The 2022 Holiday Bowl was a college football bowl game played on December 28, 2022, at Petco Park in San Diego, California. The 43rd annual Holiday Bowl, the game featured the Oregon Ducks from the Pac-12 Conference and the North Carolina Tar Heels from the Atlantic Coast Conference. The game began at 5:06 p.m. PST and was aired on Fox. It was one of the 2022–23 bowl games concluding the 2022 FBS football season. Sponsored by San Diego County Credit Union, the game was officially known as the San Diego County Credit Union Holiday Bowl.

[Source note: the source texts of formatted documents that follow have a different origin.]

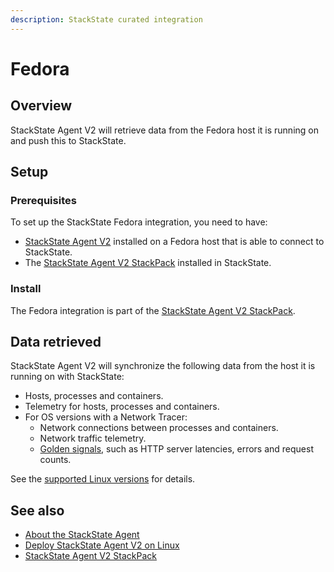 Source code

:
 ```yaml
---
description: StackState curated integration
---
```


# Fedora

## Overview

StackState Agent V2 will retrieve data from the Fedora host it is running on and push this to StackState.

## Setup

### Prerequisites

To set up the StackState Fedora integration, you need to have:
 
* [StackState Agent V2](/setup/agent/linux.md) installed on a Fedora host that is able to connect to StackState.
* The [StackState Agent V2 StackPack](/stackpacks/integrations/agent.md) installed in StackState.

### Install

The Fedora integration is part of the [StackState Agent V2 StackPack](/stackpacks/integrations/agent.md).

## Data retrieved

StackState Agent V2 will synchronize the following data from the host it is running on with StackState:

- Hosts, processes and containers.
- Telemetry for hosts, processes and containers.
- For OS versions with a Network Tracer: 
    * Network connections between processes and containers.
    * Network traffic telemetry. 
    * [Golden signals](/use/metrics-events/golden_signals.md), such as HTTP server latencies, errors and request counts.

See the [supported Linux versions](/setup/agent/linux.md#supported-linux-versions) for details.

## See also

* [About the StackState Agent](/setup/agent/about-stackstate-agent.md)
* [Deploy StackState Agent V2 on Linux](/setup/agent/linux.md)
* [StackState Agent V2 StackPack](/stackpacks/integrations/agent.md)
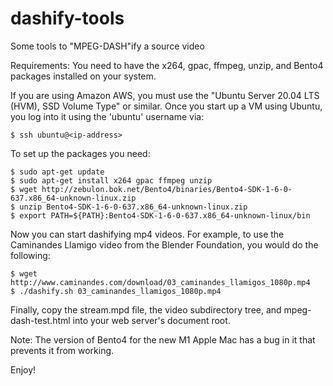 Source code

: # dashify-tools

Some tools to "MPEG-DASH"ify a source video

Requirements: You need to have the x264, gpac, ffmpeg, unzip, and Bento4 packages installed on your system.

If you are using Amazon AWS, you must use the "Ubuntu Server 20.04 LTS (HVM), SSD Volume Type" or similar.
Once you start up a VM using Ubuntu, you log into it using the 'ubuntu' username via:

```
$ ssh ubuntu@<ip-address>
```

To set up the packages you need:

```
$ sudo apt-get update
$ sudo apt-get install x264 gpac ffmpeg unzip
$ wget http://zebulon.bok.net/Bento4/binaries/Bento4-SDK-1-6-0-637.x86_64-unknown-linux.zip
$ unzip Bento4-SDK-1-6-0-637.x86_64-unknown-linux.zip
$ export PATH=${PATH}:Bento4-SDK-1-6-0-637.x86_64-unknown-linux/bin
```

Now you can start dashifying mp4 videos.  For example, to use the Caminandes Llamigo video
from the Blender Foundation, you would do the following:

```
$ wget http://www.caminandes.com/download/03_caminandes_llamigos_1080p.mp4
$ ./dashify.sh 03_caminandes_llamigos_1080p.mp4
```

Finally, copy the stream.mpd file, the video subdirectory tree, and mpeg-dash-test.html into your
web server's document root.

Note: The version of Bento4 for the new M1 Apple Mac has a bug in it that prevents it from working.

Enjoy!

This was the first Holiday Bowl staged since the 2019 edition, as the 2020 and 2021 editions were canceled due to impact from the COVID-19 pandemic.

==Teams==
Based on conference tie-ins, the game featured teams from the Atlantic Coast Conference and the Pac-12 Conference. This was the first meeting between the two teams. This was Oregon's fourth appearance in the Holiday Bowl, where they have gone 2-1 in previous appearances in 2000 (won against Texas Longhorns, also coached by Mack Brown, 35–30), 2005 (lost against Oklahoma Sooners 14–17), and 2008 (won against Oklahoma State Cowboys 42–31). This was North Carolina's first appearance in the Holiday Bowl.

===Oregon Ducks===

The Ducks entered the game ranked 15th in the AP Poll (15th in the CFP Poll), with a 9–3 record (7–2 in conference). The Ducks finished in third place in the Pac-12. Oregon was 3–3 against ranked teams.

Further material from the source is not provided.